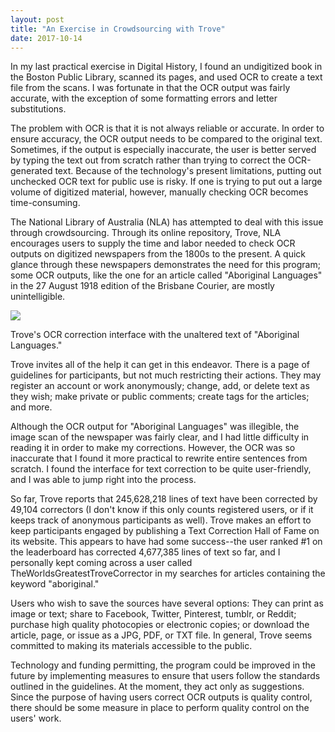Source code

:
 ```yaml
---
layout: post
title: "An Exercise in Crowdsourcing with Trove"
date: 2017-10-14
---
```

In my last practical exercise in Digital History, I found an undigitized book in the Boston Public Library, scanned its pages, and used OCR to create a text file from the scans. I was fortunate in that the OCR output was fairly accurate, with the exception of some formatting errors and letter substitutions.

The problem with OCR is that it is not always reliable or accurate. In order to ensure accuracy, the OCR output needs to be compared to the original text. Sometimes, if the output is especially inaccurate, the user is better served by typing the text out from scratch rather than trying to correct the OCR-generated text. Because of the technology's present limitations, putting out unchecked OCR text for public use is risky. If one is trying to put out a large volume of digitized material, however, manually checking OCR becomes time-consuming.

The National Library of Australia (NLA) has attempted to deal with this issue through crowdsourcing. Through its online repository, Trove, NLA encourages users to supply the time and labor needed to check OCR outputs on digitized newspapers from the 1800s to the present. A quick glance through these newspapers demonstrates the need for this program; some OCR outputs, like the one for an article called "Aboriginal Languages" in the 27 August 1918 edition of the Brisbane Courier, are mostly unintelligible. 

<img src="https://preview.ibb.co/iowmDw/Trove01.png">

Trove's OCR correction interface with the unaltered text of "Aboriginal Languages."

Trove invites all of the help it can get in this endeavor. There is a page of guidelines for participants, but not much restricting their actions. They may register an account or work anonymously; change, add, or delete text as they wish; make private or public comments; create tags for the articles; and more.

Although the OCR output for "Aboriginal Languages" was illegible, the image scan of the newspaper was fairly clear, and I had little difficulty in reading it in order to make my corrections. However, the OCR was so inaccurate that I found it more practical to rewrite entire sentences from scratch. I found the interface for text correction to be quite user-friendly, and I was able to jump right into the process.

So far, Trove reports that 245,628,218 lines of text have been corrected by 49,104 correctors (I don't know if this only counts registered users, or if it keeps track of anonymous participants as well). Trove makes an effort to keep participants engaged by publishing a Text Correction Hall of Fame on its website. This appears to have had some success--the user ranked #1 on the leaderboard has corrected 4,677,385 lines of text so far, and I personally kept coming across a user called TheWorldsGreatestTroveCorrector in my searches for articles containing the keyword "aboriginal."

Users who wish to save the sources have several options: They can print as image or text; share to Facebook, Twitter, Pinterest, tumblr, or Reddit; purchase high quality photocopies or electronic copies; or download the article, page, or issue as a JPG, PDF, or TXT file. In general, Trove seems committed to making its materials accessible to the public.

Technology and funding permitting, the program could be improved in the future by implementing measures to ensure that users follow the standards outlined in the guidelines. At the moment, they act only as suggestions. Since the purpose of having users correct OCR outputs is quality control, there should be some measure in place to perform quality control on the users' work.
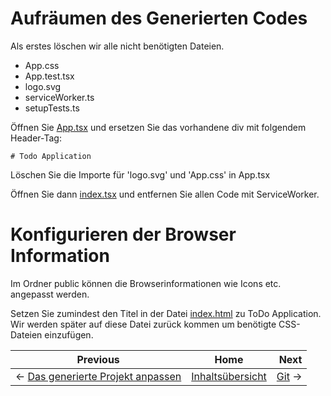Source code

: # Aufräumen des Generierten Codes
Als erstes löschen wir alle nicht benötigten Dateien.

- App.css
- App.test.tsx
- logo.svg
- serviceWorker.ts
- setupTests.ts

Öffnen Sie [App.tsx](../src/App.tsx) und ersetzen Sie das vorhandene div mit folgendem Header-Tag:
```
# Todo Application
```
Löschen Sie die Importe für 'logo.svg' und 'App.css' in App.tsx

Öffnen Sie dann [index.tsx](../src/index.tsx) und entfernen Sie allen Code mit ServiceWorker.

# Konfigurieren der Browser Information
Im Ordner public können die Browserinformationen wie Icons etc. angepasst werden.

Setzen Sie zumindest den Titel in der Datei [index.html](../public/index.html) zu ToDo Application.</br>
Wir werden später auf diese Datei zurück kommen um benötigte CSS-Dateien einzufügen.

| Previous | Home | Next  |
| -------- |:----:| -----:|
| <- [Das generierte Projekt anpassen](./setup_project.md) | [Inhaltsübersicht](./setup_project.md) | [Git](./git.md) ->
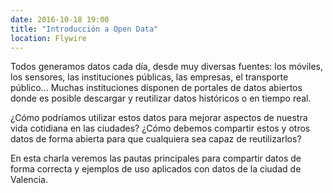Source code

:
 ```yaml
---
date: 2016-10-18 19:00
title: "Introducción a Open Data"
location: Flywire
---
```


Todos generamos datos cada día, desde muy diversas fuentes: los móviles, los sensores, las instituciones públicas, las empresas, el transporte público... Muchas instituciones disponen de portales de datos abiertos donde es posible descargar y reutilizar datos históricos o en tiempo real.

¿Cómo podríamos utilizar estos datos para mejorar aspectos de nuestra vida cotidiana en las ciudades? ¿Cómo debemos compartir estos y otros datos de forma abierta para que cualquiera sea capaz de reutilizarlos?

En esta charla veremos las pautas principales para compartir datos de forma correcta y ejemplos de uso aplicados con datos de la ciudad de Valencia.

────────────────────

**Brief**
Keeping the pictures out, print the entries above exactly as written.

**Your response**
Source code

:
 ```yaml
---
layout: post
title: "An Exercise in Crowdsourcing with Trove"
date: 2017-10-14
---
```

In my last practical exercise in Digital History, I found an undigitized book in the Boston Public Library, scanned its pages, and used OCR to create a text file from the scans. I was fortunate in that the OCR output was fairly accurate, with the exception of some formatting errors and letter substitutions.

The problem with OCR is that it is not always reliable or accurate. In order to ensure accuracy, the OCR output needs to be compared to the original text. Sometimes, if the output is especially inaccurate, the user is better served by typing the text out from scratch rather than trying to correct the OCR-generated text. Because of the technology's present limitations, putting out unchecked OCR text for public use is risky. If one is trying to put out a large volume of digitized material, however, manually checking OCR becomes time-consuming.

The National Library of Australia (NLA) has attempted to deal with this issue through crowdsourcing. Through its online repository, Trove, NLA encourages users to supply the time and labor needed to check OCR outputs on digitized newspapers from the 1800s to the present. A quick glance through these newspapers demonstrates the need for this program; some OCR outputs, like the one for an article called "Aboriginal Languages" in the 27 August 1918 edition of the Brisbane Courier, are mostly unintelligible. 

<img src="https://preview.ibb.co/iowmDw/Trove01.png">

Trove's OCR correction interface with the unaltered text of "Aboriginal Languages."

Trove invites all of the help it can get in this endeavor. There is a page of guidelines for participants, but not much restricting their actions. They may register an account or work anonymously; change, add, or delete text as they wish; make private or public comments; create tags for the articles; and more.

Although the OCR output for "Aboriginal Languages" was illegible, the image scan of the newspaper was fairly clear, and I had little difficulty in reading it in order to make my corrections. However, the OCR was so inaccurate that I found it more practical to rewrite entire sentences from scratch. I found the interface for text correction to be quite user-friendly, and I was able to jump right into the process.

So far, Trove reports that 245,628,218 lines of text have been corrected by 49,104 correctors (I don't know if this only counts registered users, or if it keeps track of anonymous participants as well). Trove makes an effort to keep participants engaged by publishing a Text Correction Hall of Fame on its website. This appears to have had some success--the user ranked #1 on the leaderboard has corrected 4,677,385 lines of text so far, and I personally kept coming across a user called TheWorldsGreatestTroveCorrector in my searches for articles containing the keyword "aboriginal."

Users who wish to save the sources have several options: They can print as image or text; share to Facebook, Twitter, Pinterest, tumblr, or Reddit; purchase high quality photocopies or electronic copies; or download the article, page, or issue as a JPG, PDF, or TXT file. In general, Trove seems committed to making its materials accessible to the public.

Technology and funding permitting, the program could be improved in the future by implementing measures to ensure that users follow the standards outlined in the guidelines. At the moment, they act only as suggestions. Since the purpose of having users correct OCR outputs is quality control, there should be some measure in place to perform quality control on the users' work.
Source code

: # Aufräumen des Generierten Codes
Als erstes löschen wir alle nicht benötigten Dateien.

- App.css
- App.test.tsx
- logo.svg
- serviceWorker.ts
- setupTests.ts

Öffnen Sie [App.tsx](../src/App.tsx) und ersetzen Sie das vorhandene div mit folgendem Header-Tag:
```
# Todo Application
```
Löschen Sie die Importe für 'logo.svg' und 'App.css' in App.tsx

Öffnen Sie dann [index.tsx](../src/index.tsx) und entfernen Sie allen Code mit ServiceWorker.

# Konfigurieren der Browser Information
Im Ordner public können die Browserinformationen wie Icons etc. angepasst werden.

Setzen Sie zumindest den Titel in der Datei [index.html](../public/index.html) zu ToDo Application.</br>
Wir werden später auf diese Datei zurück kommen um benötigte CSS-Dateien einzufügen.

| Previous | Home | Next  |
| -------- |:----:| -----:|
| <- [Das generierte Projekt anpassen](./setup_project.md) | [Inhaltsübersicht](./setup_project.md) | [Git](./git.md) ->
Source code

:
 ```yaml
---
date: 2016-10-18 19:00
title: "Introducción a Open Data"
location: Flywire
---
```


Todos generamos datos cada día, desde muy diversas fuentes: los móviles, los sensores, las instituciones públicas, las empresas, el transporte público... Muchas instituciones disponen de portales de datos abiertos donde es posible descargar y reutilizar datos históricos o en tiempo real.

¿Cómo podríamos utilizar estos datos para mejorar aspectos de nuestra vida cotidiana en las ciudades? ¿Cómo debemos compartir estos y otros datos de forma abierta para que cualquiera sea capaz de reutilizarlos?

En esta charla veremos las pautas principales para compartir datos de forma correcta y ejemplos de uso aplicados con datos de la ciudad de Valencia.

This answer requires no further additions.